Appellees seem to base much of their argument on the undisputed fact that the ultimate control signal frequency is determined by the settings of all three controls but we do not see the force of the argument in view of the fact that each of them separately affects the frequency of the control signal. We also regard as specious their argument, apparently adopted by the board, that the adjustment of a resistance has effect on the error signal rather than on the control signal. In this electro-mechanical system what happens when the dispatcher changes 54M or 57M, or when the error signal automatically changes 50M, is that the control signal frequency is changed and that is the sole purpose served by all three of these controls. While it is true that the direct result of a change in the setting of 54M or 57M by the dispatcher is to vary the extent to which the error signal voltage introduced through automatic changes in 50M is applied to the motor in controller 10M, the ultimate effect of such changes is to act through the motor to change the frequency of the control signal.


For the foregoing reasons we find counts 18 and 19 to be supported by Phillips' application disclosure and the decision of the board as to those counts is reversed.





United States Senior District Judge for the Eastern District of Pennsylvania, designated to participate in place of Chief Judge WORLEY, pursuant to provisions of Section 294(d), Title 28, United States Code


While all three decisions on motion aresigned by the same "Primary Examiner," appellant's counsel stated at oral argument that they were in fact three decisions by three different examiners. If this be so, two examiners were of the opinion Phillips supports counts 18 and 19, with official approval by a third.


In the absence of ambiguity, it is neither necessary or proper to look to the specific apparatus described in the Lynch et al. patent in the interpretation of the counts. It appears to us that the board did this in construing the counts.
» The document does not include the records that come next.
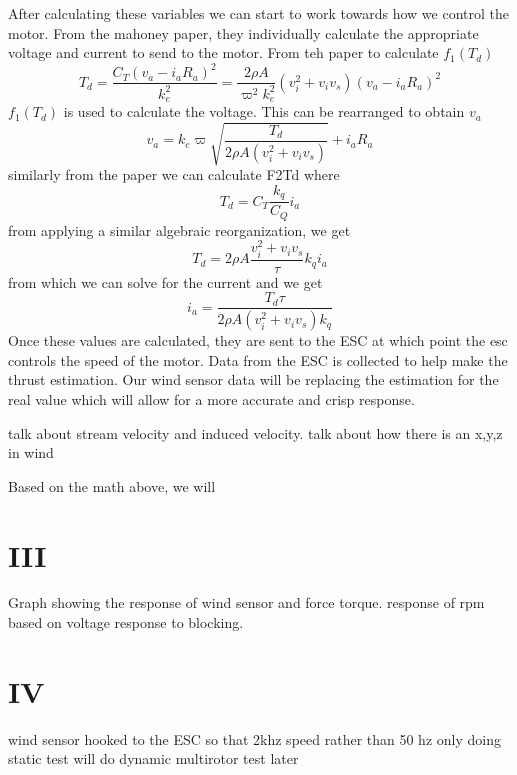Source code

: \documentclass[twocolumn]{article}
\begin{document}
After calculating these variables we can start to work towards how we control the motor. From the mahoney paper, they individually calculate the appropriate voltage and current to send to the motor. From teh paper to calculate $f_{1}(T_{d})$
\begin{equation}
T_{d} = \frac{C_{T}(v_{a} - i_{a}R_{a})^2}{k_{e}^2}
 = \frac{2 \rho A}{\varpi ^2 k^2_{e}}(v^2_{i} + v_{i}v_{s})(v_{a} - i_{a}R_{a})^2
\end{equation}
$f_{1}(T_{d})$ is used to calculate the voltage. This can be rearranged to obtain $v_{a}$
\begin{equation}
v_{a} = k_{e} \varpi \sqrt{\frac{T_{d}}{2 \rho A (v_{i}^2 + v_{i}v_{s})}} + i_{a}R_{a}
\end{equation}
similarly from the paper we can calculate F2Td where 
\begin{equation}
T_{d} = C_{T} \frac{k_{q}}{C_{Q}}i_{a}
\end{equation}
from applying a similar algebraic reorganization, we get 
\begin{equation}
T_{d} = 2 \rho A \frac{v_{i}^2 + v_{i}v_{s}}{\tau} k_{q}i_a
\end{equation}
from which we can solve for the current and we get
\begin{equation}
i_a = \frac{T_d \tau}{2 \rho A (v_i^2 + v_i v_s) k_q}
\end{equation}
Once these values are calculated, they are sent to the ESC at which point the esc controls the speed of the motor. 
Data from the ESC is collected to help make the thrust estimation. 
Our wind sensor data will be replacing the estimation for the real value which will allow for a more accurate and crisp response.


talk about stream velocity and induced velocity. 
talk about how there is an x,y,z in wind


Based on the math above, we will 
\section{III} 

Graph showing the response of wind sensor and force torque.
response of rpm based on voltage
response to blocking. 

\section{IV}
wind sensor hooked to the ESC so that 2khz speed rather than 50 hz
only doing static test
will do dynamic multirotor test later
\end{document}
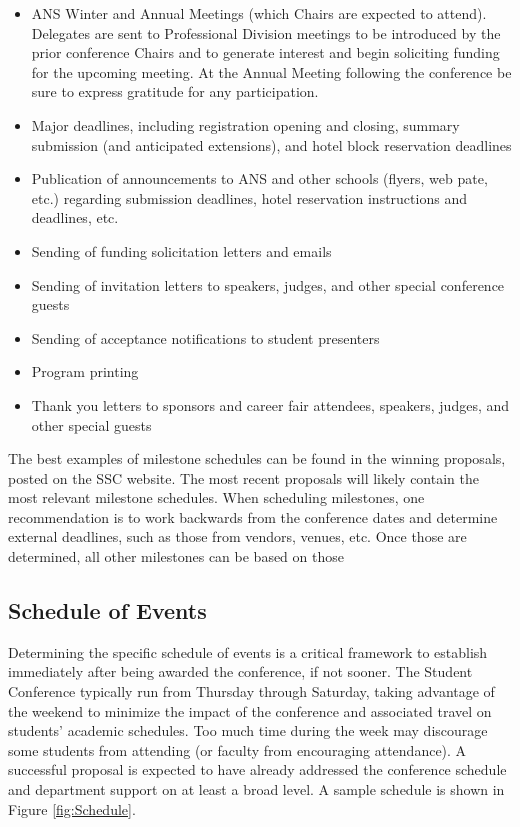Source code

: \documentclass[12pt]{article}
\begin{document}
\begin{itemize}
    \item ANS Winter and Annual Meetings (which Chairs are expected to attend). Delegates are sent to Professional Division meetings to be introduced by the prior conference Chairs and to generate interest and begin soliciting funding for the upcoming meeting. At the Annual Meeting following the conference be sure to express gratitude for any participation.
    \item Major deadlines, including registration opening and closing, summary submission (and anticipated extensions), and hotel block reservation deadlines
    \item Publication of announcements to ANS and other schools (flyers, web pate, etc.) regarding submission deadlines, hotel reservation instructions and deadlines, etc.
    \item Sending of funding solicitation letters and emails
    \item Sending of invitation letters to speakers, judges, and other special conference guests
    \item Sending of acceptance notifications to student presenters
    \item Program printing
    \item Thank you letters to sponsors and career fair attendees, speakers, judges, and other special guests
\end{itemize}

The best examples of milestone schedules can be found in the winning proposals, posted on the SSC website. 
The most recent proposals will likely contain the most relevant milestone schedules.
When scheduling milestones, one recommendation is to work backwards from the conference dates and determine external deadlines, such as those from vendors, venues, etc.
Once those are determined, all other milestones can be based on those

\subsection{Schedule of Events}
Determining the specific schedule of events is a critical framework to establish immediately after being awarded the conference, if not sooner.
The Student Conference typically run from Thursday through Saturday, taking advantage of the weekend to minimize the impact of the conference and associated travel on students' academic schedules.
Too much time during the week may discourage some students from attending (or faculty from encouraging attendance).
A successful proposal is expected to have already addressed the conference schedule and department support on at least a broad level.
A sample schedule is shown in Figure \ref{fig:Schedule}.
\end{document}
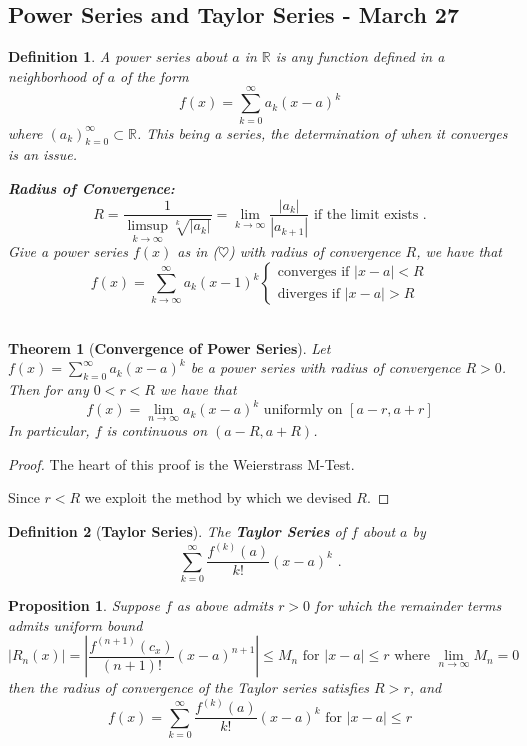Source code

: \documentclass[12pt]{article}
\theoremstyle{plain}
\newtheorem{theorem}{Theorem}[subsection]
\newtheorem{definition}{Definition}[subsection]
\newtheorem{proposition}{Proposition}[subsection]
\newcommand{\abs}[1]{\left| #1 \right|}
\newcommand{\mR}{{\mathbb{R}}}
\begin{document}
\subsection{Power Series and Taylor Series - March 27}

\begin{definition}
	A power series about $a$ in $\mR$ is any function defined in a
	neighborhood of $a$ of the form
	\[
		f(x) = \sum_{k=0}^{\infty} a_k(x-a)^k 
	\]
	where $(a_k)_{k=0}^{\infty} \subset \mR$. This being a series, the 
	determination of when it converges is an issue. 

	\textbf{Radius of Convergence: } 
	\[
		R = \frac 1{\limsup _{k\to\infty} \sqrt[k]{\abs{a_k}}}
		= \lim_{k\to\infty} \frac{\abs{a_k}}{\abs{a_{k+1}}}
		\text{ if the limit exists} \,\, .
	\]
	Give a power series $f(x)$ as in ($\heartsuit$) with radius of convergence
	$R$, we have that 
	\[
		f(x) = \sum_{k\to\infty}^{\infty} a_k(x-1)^k 
		\begin{cases}
			\text{converges if } \abs{x-a} < R	\\
			\text{diverges if } \abs{x-a} > R
		\end{cases}
	\]\\ 
\end{definition}


\begin{theorem}[\textbf{Convergence of Power Series}]
	Let $f(x) = \sum_{k=0}^{\infty} a_k(x-a)^k$ be a power series with radius
	of convergence $R > 0$. Then for any $0 < r < R$ we have that 
	\[
		f(x) = \lim_{n\to\infty} a_k (x-a)^k 
		\text{ uniformly on } [a-r, a+r]
	\]
	In particular, $f$ is continuous on $(a-R, a+R)$. 
\end{theorem}
\begin{proof}
	The heart of this proof is the Weierstrass M-Test. 

	Since $r < R$ we exploit the method by which we devised $R$.
	
\end{proof}




\begin{definition}[\textbf{Taylor Series}] 
	The \textbf{Taylor Series} of $f$ about $a$ by 
	\[
		\sum_{k=0}^{\infty} \frac{f^{(k)}(a)}{k!} (x-a)^k \,\, .
	\]
\end{definition}



\begin{proposition}
	Suppose $f$ as above admits $r>0$ for which the remainder terms admits 
	uniform bound
	\[
		\abs{R_n(x)} = \abs{\frac{f^{(n+1)}(c_x)}{(n+1)!} (x-a)^{n+1}} 
		\leq M_n 
		\text{ for } \abs{x-a} \leq r 
		\text{ where } \lim_{n\to\infty} M_n = 0
	\]
	then the radius of convergence of the Taylor series satisfies $R > r$, and
	\[
		f(x) = \sum_{k=0}^{\infty} \frac{f^{(k)}(a)}{k!} (x-a)^k 
		\text{ for } \abs{x-a} \leq r
	\]
\end{proposition}
\end{document}
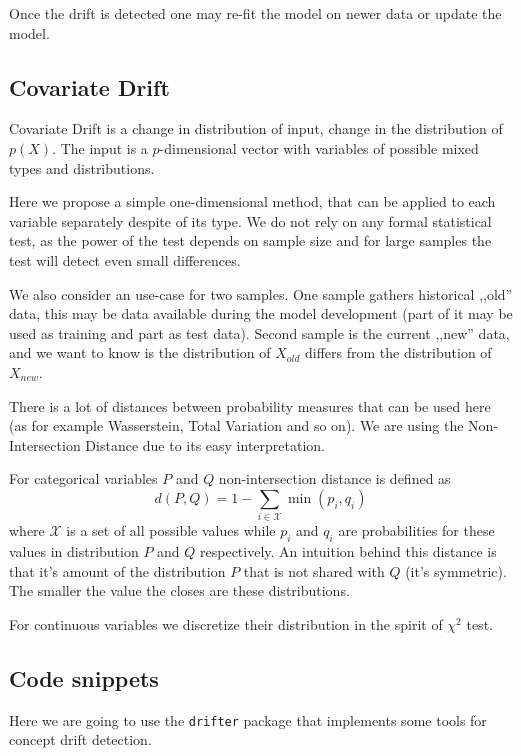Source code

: \documentclass[12pt,]{krantz}
\begin{document}
Once the drift is detected one may re-fit the model on newer data or update the model.

\hypertarget{covariate-drift}{%
\subsection{Covariate Drift}\label{covariate-drift}}

Covariate Drift is a change in distribution of input, change in the distribution of \(p(X)\). The input is a \(p\)-dimensional vector with variables of possible mixed types and distributions.

Here we propose a simple one-dimensional method, that can be applied to each variable separately despite of its type. We do not rely on any formal statistical test, as the power of the test depends on sample size and for large samples the test will detect even small differences.

We also consider an use-case for two samples. One sample gathers historical ,,old'' data, this may be data available during the model development (part of it may be used as training and part as test data). Second sample is the current ,,new'' data, and we want to know is the distribution of \(X_{old}\) differs from the distribution of \(X_{new}\).

There is a lot of distances between probability measures that can be used here (as for example Wasserstein, Total Variation and so on). We are using the Non-Intersection Distance due to its easy interpretation.

For categorical variables \(P\) and \(Q\) non-intersection distance is defined as
\[
d(P,Q) = 1 - \sum_{i\in \mathcal X} \min(p_i, q_i)
\]
where \(\mathcal X\) is a set of all possible values while \(p_i\) and \(q_i\) are probabilities for these values in distribution \(P\) and \(Q\) respectively. An intuition behind this distance is that it's amount of the distribution \(P\) that is not shared with \(Q\) (it's symmetric). The smaller the value the closes are these distributions.

For continuous variables we discretize their distribution in the spirit of \(\chi^2\) test.

\hypertarget{code-snippets}{%
\subsection{Code snippets}\label{code-snippets}}

Here we are going to use the \texttt{drifter} package that implements some tools for concept drift detection.
\end{document}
We think it should not have done so but do not find it necessary to discuss this point further


We are aware of appellee's argument that each of these slidewires does not separately and independentlydetermine the signal frequency and we agree. We are saying that each independently has a control over frequency, the actual frequency produced being, of course, determined by the setting of all three slidewires.


See note 1. This is said to be by a different examiner


This seems to have been approached in accordance with the rule against the double inclusion of elements in claim interpretation, a rule which is not of universal application and has its exceptions. See Ellis, "Patent Claims," sec. 17; McCrady, "Patent Office Practice," 4th ed., sec. 82, which says, in part:

Where the elements of a claim are in the form of means plus a statement of function it is permissible that some elements be common to two such means. [Cases cited.]


In discussing count 17 containing a proportioning limitation, the board held it to be supported by 54M. It said, "We do not understand that Lynch et al. contend otherwise."


SMITH, Judge, (concurring, with whom MARTIN, Judge, joins).


It is clear from a reading of the respective specifications before us that we are dealing with inventions having different embodiments in electric power control systems. The counts in issue, however, are not drawn to the specific systems disclosed but include several "means" clauses.


Thus, the "invention" defined by the counts is much broader than the specific embodiments disclosed in the respective specifications. It is the "invention" as defined by the counts which must be considered in resolving the issue before us: does appellant's specification disclose the "invention" defined by the count? Both parties have urged us to examine both specifications in resolving the issue. Doing so I find that the result reached by the majority is correct. The invention as defined in the counts, when considered in relation to the respective specifications, warrants the majority in reversing the decision below. I therefore concur in this result.